::: Data for this task :::

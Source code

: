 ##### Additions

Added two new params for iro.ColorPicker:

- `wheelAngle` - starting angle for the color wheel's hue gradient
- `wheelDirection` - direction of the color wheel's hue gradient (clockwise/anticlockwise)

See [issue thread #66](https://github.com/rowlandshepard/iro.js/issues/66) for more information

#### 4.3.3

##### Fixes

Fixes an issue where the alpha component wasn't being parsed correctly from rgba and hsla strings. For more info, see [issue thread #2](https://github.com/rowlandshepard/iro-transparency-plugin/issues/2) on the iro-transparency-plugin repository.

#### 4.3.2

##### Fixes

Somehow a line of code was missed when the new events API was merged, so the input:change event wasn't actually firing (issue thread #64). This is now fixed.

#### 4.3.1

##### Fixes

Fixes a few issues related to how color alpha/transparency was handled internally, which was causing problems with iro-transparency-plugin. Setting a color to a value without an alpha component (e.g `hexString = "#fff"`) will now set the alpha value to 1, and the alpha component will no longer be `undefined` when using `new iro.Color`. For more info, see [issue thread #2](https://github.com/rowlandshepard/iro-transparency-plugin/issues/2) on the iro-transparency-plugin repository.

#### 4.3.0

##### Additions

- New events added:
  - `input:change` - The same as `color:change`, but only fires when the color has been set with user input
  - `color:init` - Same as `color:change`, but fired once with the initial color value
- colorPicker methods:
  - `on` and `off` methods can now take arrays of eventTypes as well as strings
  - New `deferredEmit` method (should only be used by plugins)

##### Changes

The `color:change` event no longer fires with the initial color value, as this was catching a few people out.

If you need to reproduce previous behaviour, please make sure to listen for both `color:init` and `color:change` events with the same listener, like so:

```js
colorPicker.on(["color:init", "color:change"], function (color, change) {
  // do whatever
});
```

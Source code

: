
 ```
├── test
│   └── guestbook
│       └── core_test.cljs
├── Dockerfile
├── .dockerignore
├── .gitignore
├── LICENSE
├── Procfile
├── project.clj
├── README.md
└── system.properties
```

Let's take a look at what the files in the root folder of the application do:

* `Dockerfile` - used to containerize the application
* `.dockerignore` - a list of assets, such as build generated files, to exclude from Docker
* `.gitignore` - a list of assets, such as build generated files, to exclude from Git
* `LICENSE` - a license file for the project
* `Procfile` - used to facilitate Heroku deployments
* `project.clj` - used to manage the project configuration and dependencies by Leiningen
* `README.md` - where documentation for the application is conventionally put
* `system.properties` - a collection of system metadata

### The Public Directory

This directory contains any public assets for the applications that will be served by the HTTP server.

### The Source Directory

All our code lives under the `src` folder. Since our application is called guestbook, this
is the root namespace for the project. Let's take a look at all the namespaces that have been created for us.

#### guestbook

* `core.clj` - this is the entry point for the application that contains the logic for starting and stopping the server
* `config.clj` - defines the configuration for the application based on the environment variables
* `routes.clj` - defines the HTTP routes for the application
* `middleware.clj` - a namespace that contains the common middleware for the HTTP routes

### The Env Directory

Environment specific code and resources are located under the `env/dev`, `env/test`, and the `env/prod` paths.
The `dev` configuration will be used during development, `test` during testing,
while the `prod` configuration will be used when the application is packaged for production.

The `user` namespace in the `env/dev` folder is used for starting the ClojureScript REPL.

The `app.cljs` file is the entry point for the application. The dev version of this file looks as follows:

:::

# Assignment
Starting at the line that contains "the environment variables", repeat each line exactly through the last one in the listing. Include both of those lines and nothing more.

# Worked solution
* `config.clj` - defines the configuration for the application based on the environment variables
* `routes.clj` - defines the HTTP routes for the application
* `middleware.clj` - a namespace that contains the common middleware for the HTTP routes

### The Env Directory

Environment specific code and resources are located under the `env/dev`, `env/test`, and the `env/prod` paths.
The `dev` configuration will be used during development, `test` during testing,
while the `prod` configuration will be used when the application is packaged for production.

The `user` namespace in the `env/dev` folder is used for starting the ClojureScript REPL.

The `app.cljs` file is the entry point for the application. The dev version of this file looks as follows:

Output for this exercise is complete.